Recommended Charitable Causes in Longevity Science

The year heads towards its close again, and it seems somewhat traditional for people to make charitable 501(c)3 or equivalent donations around this time. I was asked for recommendations a few times in the past month, and here they are:

1) SENS Foundation

At the head of my list is the SENS Foundation, the best organized and most central of the small number of groups working on ways to rejuvenate the old by repairing the cellular and molecular damage that causes aging. The SENS Foundation is a research organization: they put money to work in the laboratory. Given that rejuvenation of the old is the goal, the Strategies for Engineered Negligible Senescence (SENS) is far more attractive as a charitable cause when compared to most aging research. The vast majority of researchers in the field of aging and longevity aim at best to modestly slow aging, if they are even working on the basis for therapies. If we want to see significant progress towards engineered human longevity in our lifetimes, it is very important to support work that credibly aims to do more than simply slow the degenerations of aging a little.

At this point in the ebb and flow of advocacy and research programs, SENS would benefit from a more rapid flow of tangible research results, preferably attractive and easily comprehended by the public at large. Bootstrapping from modest funding to grand funding is a matter of side-by-side progress in advocacy on the one hand and results in the lab on the other - neither can really move too far ahead of the other. The best way to help progress at this time is to donate and persuade others to donate, as money creates results. The SENS Foundation is a very efficient engine for turning philanthropic funds into progress in the best sort of longevity science.

If you know enough about the work under development and which approaches you favor you might even consider calling the SENS Foundation folk to talk about more directed donations - for example, if you are intrigued by the UK-based work on breaking down glucosepane. But for most of us the reason to donate to a trusted organization staffed by smart and knowledgeable folk is because they can do a better job of directing funds to the goal of engineered longevity than we can: they know the researchers, are familiar with who is doing what in which laboratories, and all the tricks of the trade when it comes to stretching funds as far as they can go.

The SENS Foundation donation page can be a little hard to find, so here is a link. Have at it. You are not going to find a better place to put money if progress towards therapies of human rejuvenation is your goal.

2) New Organ Prize

The New Organ initiative is driven by the folk at the Methuselah Foundation, in alliance with tissue printing company Organovo and a range of other advocates.
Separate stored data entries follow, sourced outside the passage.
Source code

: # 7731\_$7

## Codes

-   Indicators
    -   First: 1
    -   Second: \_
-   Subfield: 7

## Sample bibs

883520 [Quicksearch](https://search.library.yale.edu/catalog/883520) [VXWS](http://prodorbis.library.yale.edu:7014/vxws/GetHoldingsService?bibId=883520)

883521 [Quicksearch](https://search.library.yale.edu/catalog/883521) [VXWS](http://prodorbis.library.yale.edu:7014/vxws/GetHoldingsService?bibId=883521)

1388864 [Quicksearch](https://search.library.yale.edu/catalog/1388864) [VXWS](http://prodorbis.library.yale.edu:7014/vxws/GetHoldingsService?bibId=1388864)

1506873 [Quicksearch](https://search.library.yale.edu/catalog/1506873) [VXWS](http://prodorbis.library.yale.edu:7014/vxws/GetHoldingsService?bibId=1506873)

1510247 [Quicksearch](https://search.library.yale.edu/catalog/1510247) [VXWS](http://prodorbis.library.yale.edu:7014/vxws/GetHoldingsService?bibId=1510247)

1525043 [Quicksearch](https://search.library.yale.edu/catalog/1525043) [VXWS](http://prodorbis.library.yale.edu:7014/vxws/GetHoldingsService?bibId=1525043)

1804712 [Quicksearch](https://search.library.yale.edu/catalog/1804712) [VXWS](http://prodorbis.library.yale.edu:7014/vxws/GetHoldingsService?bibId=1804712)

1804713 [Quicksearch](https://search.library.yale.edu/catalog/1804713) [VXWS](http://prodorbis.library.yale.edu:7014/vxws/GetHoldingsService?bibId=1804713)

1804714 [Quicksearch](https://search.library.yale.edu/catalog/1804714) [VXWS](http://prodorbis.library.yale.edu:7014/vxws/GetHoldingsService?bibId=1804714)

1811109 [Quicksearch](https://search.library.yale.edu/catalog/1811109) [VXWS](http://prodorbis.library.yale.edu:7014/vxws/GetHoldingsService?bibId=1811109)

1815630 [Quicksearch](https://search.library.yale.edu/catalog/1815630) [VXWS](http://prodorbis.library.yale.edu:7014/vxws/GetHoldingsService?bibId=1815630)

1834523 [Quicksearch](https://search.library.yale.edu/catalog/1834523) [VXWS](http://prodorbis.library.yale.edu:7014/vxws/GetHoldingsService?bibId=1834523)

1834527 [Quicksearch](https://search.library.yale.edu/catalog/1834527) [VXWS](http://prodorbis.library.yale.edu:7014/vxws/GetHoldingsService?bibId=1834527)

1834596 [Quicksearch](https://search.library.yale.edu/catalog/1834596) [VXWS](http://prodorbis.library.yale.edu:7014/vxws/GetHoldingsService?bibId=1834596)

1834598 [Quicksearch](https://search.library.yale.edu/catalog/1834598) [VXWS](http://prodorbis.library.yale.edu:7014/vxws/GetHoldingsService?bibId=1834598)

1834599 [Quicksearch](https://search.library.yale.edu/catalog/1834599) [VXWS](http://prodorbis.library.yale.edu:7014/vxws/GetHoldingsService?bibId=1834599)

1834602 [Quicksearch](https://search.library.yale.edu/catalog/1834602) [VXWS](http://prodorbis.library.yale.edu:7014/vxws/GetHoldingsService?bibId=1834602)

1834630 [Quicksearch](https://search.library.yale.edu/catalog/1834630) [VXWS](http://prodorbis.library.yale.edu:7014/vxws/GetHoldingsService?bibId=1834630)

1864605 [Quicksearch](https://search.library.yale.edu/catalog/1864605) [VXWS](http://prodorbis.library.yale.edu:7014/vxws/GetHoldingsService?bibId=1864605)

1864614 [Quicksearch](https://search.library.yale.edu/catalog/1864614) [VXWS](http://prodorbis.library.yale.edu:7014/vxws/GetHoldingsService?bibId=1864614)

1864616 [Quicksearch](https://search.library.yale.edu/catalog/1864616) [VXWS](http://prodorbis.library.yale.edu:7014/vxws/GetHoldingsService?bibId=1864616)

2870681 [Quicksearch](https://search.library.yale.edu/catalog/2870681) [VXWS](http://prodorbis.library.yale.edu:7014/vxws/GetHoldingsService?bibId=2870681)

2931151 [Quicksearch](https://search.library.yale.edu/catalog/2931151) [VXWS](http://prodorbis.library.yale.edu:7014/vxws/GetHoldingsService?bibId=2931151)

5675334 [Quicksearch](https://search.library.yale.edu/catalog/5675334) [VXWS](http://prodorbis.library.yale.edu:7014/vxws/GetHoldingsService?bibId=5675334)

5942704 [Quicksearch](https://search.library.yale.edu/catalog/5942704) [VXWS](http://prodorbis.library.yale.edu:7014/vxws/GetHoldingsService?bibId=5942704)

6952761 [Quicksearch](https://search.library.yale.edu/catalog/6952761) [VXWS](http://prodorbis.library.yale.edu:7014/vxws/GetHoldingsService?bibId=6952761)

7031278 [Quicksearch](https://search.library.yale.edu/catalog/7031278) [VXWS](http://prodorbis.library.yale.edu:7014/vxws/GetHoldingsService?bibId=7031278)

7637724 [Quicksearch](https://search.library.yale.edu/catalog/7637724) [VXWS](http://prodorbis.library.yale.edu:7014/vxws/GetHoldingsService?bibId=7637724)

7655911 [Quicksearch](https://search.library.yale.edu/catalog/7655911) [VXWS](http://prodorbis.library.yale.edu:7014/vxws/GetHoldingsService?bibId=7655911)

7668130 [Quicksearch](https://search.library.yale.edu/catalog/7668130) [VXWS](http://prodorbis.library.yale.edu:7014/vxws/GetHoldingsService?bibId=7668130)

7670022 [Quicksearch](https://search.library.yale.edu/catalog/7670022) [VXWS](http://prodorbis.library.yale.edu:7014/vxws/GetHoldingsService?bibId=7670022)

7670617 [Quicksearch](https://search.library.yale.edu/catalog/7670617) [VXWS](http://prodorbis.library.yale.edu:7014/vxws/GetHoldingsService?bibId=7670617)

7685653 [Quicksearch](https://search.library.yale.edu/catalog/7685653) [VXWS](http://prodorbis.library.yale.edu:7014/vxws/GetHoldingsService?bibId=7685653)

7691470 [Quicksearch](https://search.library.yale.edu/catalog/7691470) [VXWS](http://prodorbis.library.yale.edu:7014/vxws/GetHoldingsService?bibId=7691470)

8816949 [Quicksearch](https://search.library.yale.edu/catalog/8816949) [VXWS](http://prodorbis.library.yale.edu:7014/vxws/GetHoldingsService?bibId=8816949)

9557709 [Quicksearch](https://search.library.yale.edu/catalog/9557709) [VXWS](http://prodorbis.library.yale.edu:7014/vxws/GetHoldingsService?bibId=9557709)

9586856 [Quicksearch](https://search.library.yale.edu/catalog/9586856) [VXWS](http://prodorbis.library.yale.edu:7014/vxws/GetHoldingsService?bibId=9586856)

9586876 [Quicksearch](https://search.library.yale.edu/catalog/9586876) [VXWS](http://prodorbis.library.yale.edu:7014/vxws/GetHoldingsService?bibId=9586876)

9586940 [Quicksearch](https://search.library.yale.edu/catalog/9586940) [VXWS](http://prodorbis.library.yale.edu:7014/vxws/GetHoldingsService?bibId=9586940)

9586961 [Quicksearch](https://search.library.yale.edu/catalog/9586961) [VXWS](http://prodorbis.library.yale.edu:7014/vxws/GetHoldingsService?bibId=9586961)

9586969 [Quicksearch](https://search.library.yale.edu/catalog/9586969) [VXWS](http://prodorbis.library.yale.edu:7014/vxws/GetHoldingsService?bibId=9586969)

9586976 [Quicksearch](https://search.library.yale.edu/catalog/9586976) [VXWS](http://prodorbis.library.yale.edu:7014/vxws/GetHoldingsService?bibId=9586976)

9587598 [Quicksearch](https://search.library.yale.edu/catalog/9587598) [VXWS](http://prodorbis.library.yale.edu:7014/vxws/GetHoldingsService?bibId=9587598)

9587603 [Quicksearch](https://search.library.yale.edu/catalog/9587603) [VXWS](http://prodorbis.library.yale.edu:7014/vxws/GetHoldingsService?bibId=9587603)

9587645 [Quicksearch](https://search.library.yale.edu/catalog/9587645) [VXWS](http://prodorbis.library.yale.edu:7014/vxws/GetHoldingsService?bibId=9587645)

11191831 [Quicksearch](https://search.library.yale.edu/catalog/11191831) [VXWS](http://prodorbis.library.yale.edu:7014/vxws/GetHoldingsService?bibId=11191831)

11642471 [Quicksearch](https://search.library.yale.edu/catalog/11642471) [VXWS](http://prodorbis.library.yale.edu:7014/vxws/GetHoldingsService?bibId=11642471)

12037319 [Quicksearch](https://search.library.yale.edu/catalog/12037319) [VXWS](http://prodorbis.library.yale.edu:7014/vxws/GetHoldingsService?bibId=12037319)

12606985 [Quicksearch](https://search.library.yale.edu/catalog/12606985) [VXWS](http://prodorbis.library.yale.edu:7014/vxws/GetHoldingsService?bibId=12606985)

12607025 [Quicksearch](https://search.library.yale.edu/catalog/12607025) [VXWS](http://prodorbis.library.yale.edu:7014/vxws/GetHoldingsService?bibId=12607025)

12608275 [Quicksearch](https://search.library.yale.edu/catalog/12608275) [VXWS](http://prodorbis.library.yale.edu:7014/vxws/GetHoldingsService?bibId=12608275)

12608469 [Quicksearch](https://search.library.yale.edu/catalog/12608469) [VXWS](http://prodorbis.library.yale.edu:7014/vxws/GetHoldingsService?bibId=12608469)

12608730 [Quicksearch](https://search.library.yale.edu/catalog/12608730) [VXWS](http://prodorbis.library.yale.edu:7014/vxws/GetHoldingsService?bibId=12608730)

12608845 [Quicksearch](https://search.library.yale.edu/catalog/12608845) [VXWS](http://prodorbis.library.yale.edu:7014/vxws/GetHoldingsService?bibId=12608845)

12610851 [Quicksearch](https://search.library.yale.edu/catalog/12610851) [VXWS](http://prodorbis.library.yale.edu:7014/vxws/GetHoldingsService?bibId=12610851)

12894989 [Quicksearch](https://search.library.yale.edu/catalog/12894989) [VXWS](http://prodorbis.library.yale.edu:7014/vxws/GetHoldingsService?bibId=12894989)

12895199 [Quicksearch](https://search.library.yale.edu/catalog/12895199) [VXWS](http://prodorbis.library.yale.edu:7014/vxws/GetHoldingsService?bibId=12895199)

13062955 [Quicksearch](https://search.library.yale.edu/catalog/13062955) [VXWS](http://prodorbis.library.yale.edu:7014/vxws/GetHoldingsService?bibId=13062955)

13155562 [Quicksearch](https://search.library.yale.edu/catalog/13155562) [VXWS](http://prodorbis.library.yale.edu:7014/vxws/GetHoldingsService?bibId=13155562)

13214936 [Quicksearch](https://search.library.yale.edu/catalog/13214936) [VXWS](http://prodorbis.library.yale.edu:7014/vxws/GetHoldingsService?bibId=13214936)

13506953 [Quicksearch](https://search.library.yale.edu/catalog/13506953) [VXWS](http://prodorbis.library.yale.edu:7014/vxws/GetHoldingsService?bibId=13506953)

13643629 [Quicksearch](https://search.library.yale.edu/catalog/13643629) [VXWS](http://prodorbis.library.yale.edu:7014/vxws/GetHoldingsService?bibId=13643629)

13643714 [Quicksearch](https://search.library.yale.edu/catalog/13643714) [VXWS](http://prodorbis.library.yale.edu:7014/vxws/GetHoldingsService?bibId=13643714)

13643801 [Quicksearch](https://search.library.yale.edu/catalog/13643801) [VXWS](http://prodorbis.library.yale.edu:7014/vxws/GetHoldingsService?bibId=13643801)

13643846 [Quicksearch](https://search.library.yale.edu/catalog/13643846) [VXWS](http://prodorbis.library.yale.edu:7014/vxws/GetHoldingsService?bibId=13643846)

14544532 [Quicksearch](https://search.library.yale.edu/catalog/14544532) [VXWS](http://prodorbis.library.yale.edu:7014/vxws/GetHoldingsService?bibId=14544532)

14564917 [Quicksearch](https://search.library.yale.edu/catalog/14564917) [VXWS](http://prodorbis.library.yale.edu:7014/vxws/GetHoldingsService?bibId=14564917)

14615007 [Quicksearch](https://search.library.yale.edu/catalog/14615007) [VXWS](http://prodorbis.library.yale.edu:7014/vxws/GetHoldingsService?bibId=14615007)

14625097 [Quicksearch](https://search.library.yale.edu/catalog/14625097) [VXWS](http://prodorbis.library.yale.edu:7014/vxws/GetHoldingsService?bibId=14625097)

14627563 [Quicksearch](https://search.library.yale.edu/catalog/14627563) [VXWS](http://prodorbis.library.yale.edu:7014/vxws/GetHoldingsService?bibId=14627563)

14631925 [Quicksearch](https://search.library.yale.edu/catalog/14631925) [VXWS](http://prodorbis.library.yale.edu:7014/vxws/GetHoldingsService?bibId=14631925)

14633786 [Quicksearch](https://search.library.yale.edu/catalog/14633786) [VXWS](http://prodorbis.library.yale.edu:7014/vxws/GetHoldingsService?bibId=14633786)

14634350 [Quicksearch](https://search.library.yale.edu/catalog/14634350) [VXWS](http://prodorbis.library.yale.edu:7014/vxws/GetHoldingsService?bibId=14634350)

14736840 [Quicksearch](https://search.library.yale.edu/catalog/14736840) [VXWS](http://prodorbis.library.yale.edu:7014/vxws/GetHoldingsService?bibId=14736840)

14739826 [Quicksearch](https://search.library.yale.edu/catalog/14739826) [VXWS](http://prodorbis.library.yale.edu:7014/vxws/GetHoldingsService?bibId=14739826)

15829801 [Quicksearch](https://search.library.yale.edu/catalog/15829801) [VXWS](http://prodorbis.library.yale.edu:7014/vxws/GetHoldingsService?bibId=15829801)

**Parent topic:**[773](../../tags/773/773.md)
They are building a crowdsourced research prize to speed development in tissue engineering of complex organs. As you might know, the Methuselah Foundation runs the Mprize for longevity science, and was the umbrella organization for SENS research prior to the formation of the SENS Foundation.

It will likely require decades to move from present day technology demonstrations in growing small amounts of structured tissue to the ability to print functional hearts, livers, and lungs to order. There is plenty of room to accelerate that process - and research prizes have shown their worth in this and many other fields of human endeavor. The faster it goes, the more lives can be saved.

Research prizes offer a purse for specific goals in development, and tend to encourage far more activity in a field than would otherwise take place. A well run prize acts as incentive, beacon, watering hole, loudspeaker, and clearing house for research and development - enlivening the field, drawing attention and funding. If you recall the way in which the Mprize for longevity science grew back when it was the Methuselah Mouse Prize - well, the New Organ Prize something like that, but with the benefit of social networks, modern online donation management services, and a focus on tissue engineering and organ printing.

To donate and set up your own fundraising page, see the New Organ 100 instructions.

Comments

As far as I can tell, SENS Foundation still has not opened a branch in the EU, so donating to US-based SENS may not be the best use of your tax-deductible euros.

As an alternative, I suggest donating to Dr Marisol Corral-Debrinski's research; her work is the basis for one branch of MitoSENS research, and while SENS is looking for more targets in vitro and in animals, Dr Marisol Corral-Debrinski is working towards human trials for Leber's Neuropathy (a mtDNA disease). More info on her work

http://www.sens.org/users/marisol-corral-debrinski

Donations at:

http://www.fondave.org/index.php?option=com_flexicontent&view=items&cid=5&id=31&Itemid=4&lang=fr

Does anyone have other recommendations?